#### [Provided records]
★ ★ ★ ★ ★

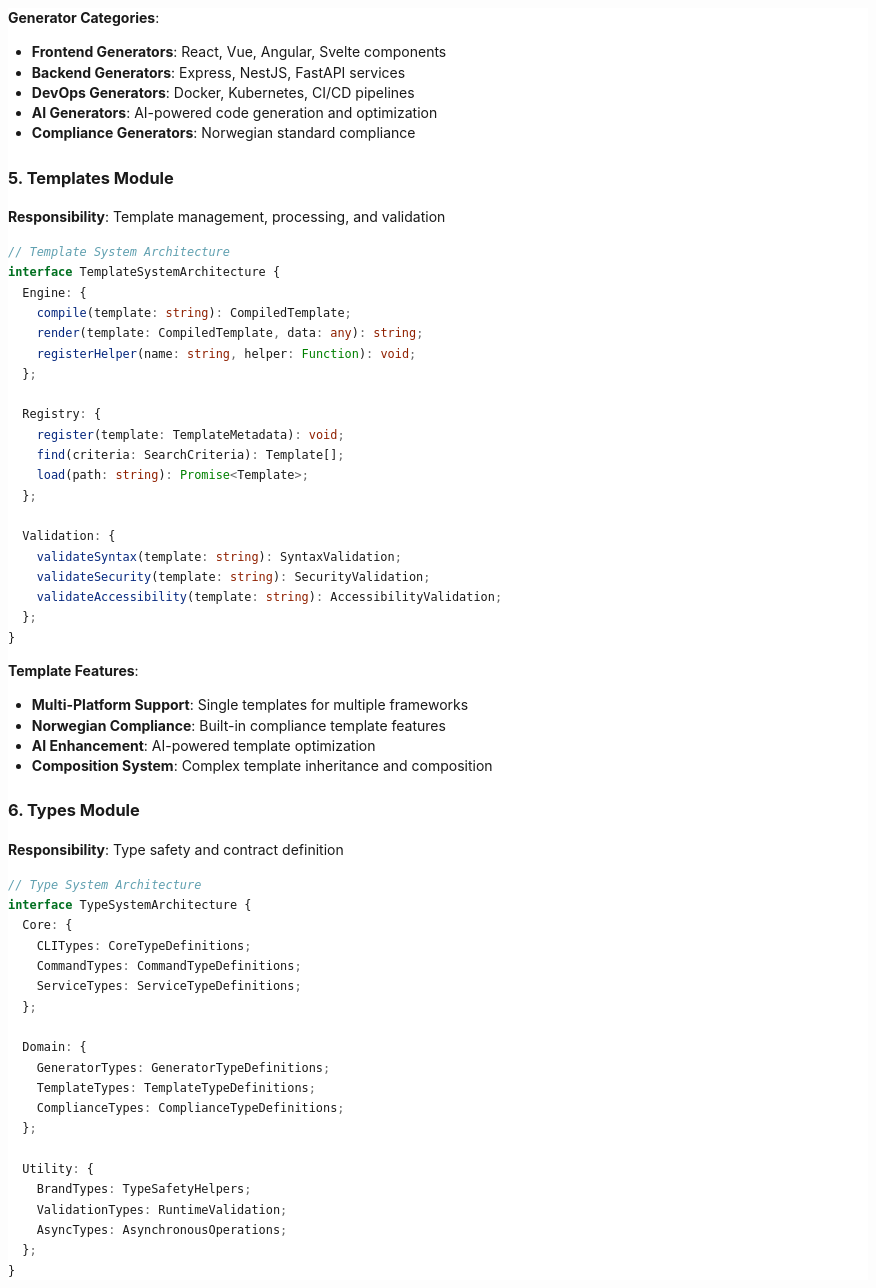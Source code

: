 **Generator Categories**:
- **Frontend Generators**: React, Vue, Angular, Svelte components
- **Backend Generators**: Express, NestJS, FastAPI services
- **DevOps Generators**: Docker, Kubernetes, CI/CD pipelines
- **AI Generators**: AI-powered code generation and optimization
- **Compliance Generators**: Norwegian standard compliance

### 5. Templates Module

**Responsibility**: Template management, processing, and validation

```typescript
// Template System Architecture
interface TemplateSystemArchitecture {
  Engine: {
    compile(template: string): CompiledTemplate;
    render(template: CompiledTemplate, data: any): string;
    registerHelper(name: string, helper: Function): void;
  };
  
  Registry: {
    register(template: TemplateMetadata): void;
    find(criteria: SearchCriteria): Template[];
    load(path: string): Promise<Template>;
  };
  
  Validation: {
    validateSyntax(template: string): SyntaxValidation;
    validateSecurity(template: string): SecurityValidation;
    validateAccessibility(template: string): AccessibilityValidation;
  };
}
```

**Template Features**:
- **Multi-Platform Support**: Single templates for multiple frameworks
- **Norwegian Compliance**: Built-in compliance template features
- **AI Enhancement**: AI-powered template optimization
- **Composition System**: Complex template inheritance and composition

### 6. Types Module

**Responsibility**: Type safety and contract definition

```typescript
// Type System Architecture
interface TypeSystemArchitecture {
  Core: {
    CLITypes: CoreTypeDefinitions;
    CommandTypes: CommandTypeDefinitions;
    ServiceTypes: ServiceTypeDefinitions;
  };
  
  Domain: {
    GeneratorTypes: GeneratorTypeDefinitions;
    TemplateTypes: TemplateTypeDefinitions;
    ComplianceTypes: ComplianceTypeDefinitions;
  };
  
  Utility: {
    BrandTypes: TypeSafetyHelpers;
    ValidationTypes: RuntimeValidation;
    AsyncTypes: AsynchronousOperations;
  };
}
```
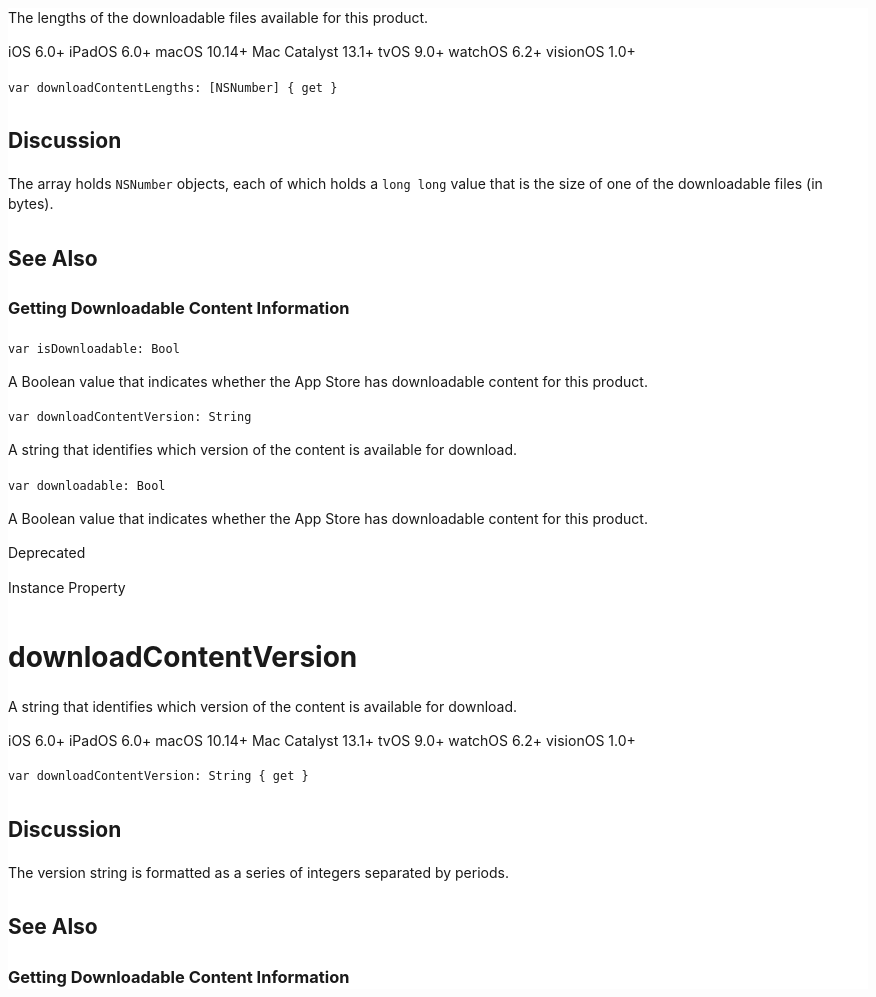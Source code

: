 The lengths of the downloadable files available for this product.

iOS 6.0+  iPadOS 6.0+  macOS 10.14+  Mac Catalyst 13.1+  tvOS 9.0+  watchOS
6.2+  visionOS 1.0+

    
    
    var downloadContentLengths: [NSNumber] { get }

## Discussion

The array holds `NSNumber` objects, each of which holds a `long long` value
that is the size of one of the downloadable files (in bytes).

## See Also

### Getting Downloadable Content Information

`var isDownloadable: Bool`

A Boolean value that indicates whether the App Store has downloadable content
for this product.

`var downloadContentVersion: String`

A string that identifies which version of the content is available for
download.

`var downloadable: Bool`

A Boolean value that indicates whether the App Store has downloadable content
for this product.

Deprecated

Instance Property

# downloadContentVersion

A string that identifies which version of the content is available for
download.

iOS 6.0+  iPadOS 6.0+  macOS 10.14+  Mac Catalyst 13.1+  tvOS 9.0+  watchOS
6.2+  visionOS 1.0+

    
    
    var downloadContentVersion: String { get }

## Discussion

The version string is formatted as a series of integers separated by periods.

## See Also

### Getting Downloadable Content Information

★ ★ ★ ★ ★

#### [To do]
Search the entries for the word "interface", then copy every line in which it is found.

#### [Answer space]
interface TemplateSystemArchitecture {
interface TypeSystemArchitecture {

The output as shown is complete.